OK thanks that pic will do just fine 
i will upload to my side then u can save it to your computer if u want


----------



## silent storm (Feb 20, 2011)

here is the photo i made for the winner


----------



## SpiritedLittleCopperSpots (Mar 4, 2010)

That's a beautiful back ground you used!


----------



## silent storm (Feb 20, 2011)

thank you do u think she will like it??


----------



## NordicJuniper (Jun 9, 2009)

I do like it :] I posted on your page, not sure if you saw it yet though. Just in case you haven't or don't I will post here too.

I love the background as well, it is quite breathtaking.


----------



## SpiritedLittleCopperSpots (Mar 4, 2010)

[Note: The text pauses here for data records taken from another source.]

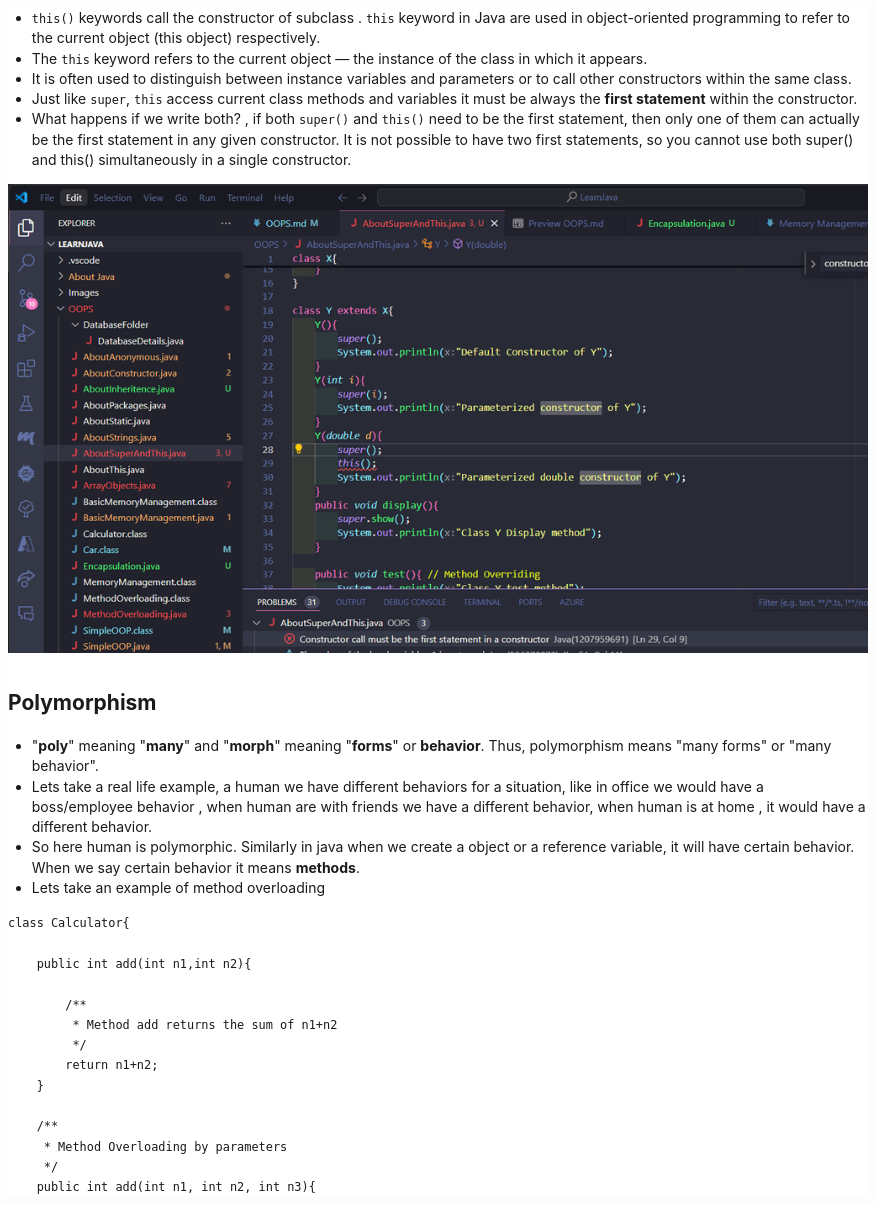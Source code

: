 - `this()` keywords call the constructor of subclass . `this` keyword in Java are used in object-oriented programming to refer to the current object (this object) respectively.
- The `this` keyword refers to the current object — the instance of the class in which it appears.
- It is often used to distinguish between instance variables and parameters or to call other constructors within the same class.
- Just like `super`, `this` access current class methods and variables it must be always the **first statement** within the constructor.
- What happens if we write both? , if both `super()` and `this()` need to be the first statement, then only one of them can actually be the first statement in any given constructor. It is not possible to have two first statements, so you cannot use both super() and this() simultaneously in a single constructor.

![alt text](image-18.png)

## Polymorphism

- "**poly**" meaning "**many**" and "**morph**" meaning "**forms**" or **behavior**. Thus, polymorphism means "many forms" or "many behavior".
- Lets take a real life example, a human we have different behaviors for a situation, like in office we would have a boss/employee behavior , when human are with friends we have a different behavior, when human is at home , it would have a different behavior.
- So here human is polymorphic. Similarly in java when we create a object or a reference variable, it will have certain behavior. When we say certain behavior it means **methods**.
- Lets take an example of method overloading

```
class Calculator{

    public int add(int n1,int n2){

        /**
         * Method add returns the sum of n1+n2
         */
        return n1+n2;
    }

    /**
     * Method Overloading by parameters
     */
    public int add(int n1, int n2, int n3){
```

Oh ya, I think she will LOVE it!

My only recommendation might be to make the lettering a bit darker?
It is a bit hard to see...


----------



## NordicJuniper (Jun 9, 2009)

I didn't want to ask you to change anything but I do agree that the lettering if hard to see. Also the picture of me and Caleigh is kinda small as well. But I still really do like it.


----------



## silent storm (Feb 20, 2011)

i know its hard to see i was trying to mke it blend i can change it


----------



## lildonkey8 (Dec 12, 2010)

do you have a graphic art request thread? if so-please send me a link


----------



## Gwill (Feb 15, 2010)

i like the graphic =)


----------



## silent storm (Feb 20, 2011)

I do not but I could make one and how do I link you?
_Posted via Mobile Device_


----------



## lildonkey8 (Dec 12, 2010)

silent storm said:


> I do not but I could make one and how do I link you?
> _Posted via Mobile Device_


u go to the page, _highlight_ the LOOOOOOOOOOOOOONG google search box, and click _copy_, then go to a _PM or this thread_, go to the _reply box_, and click _paste_


----------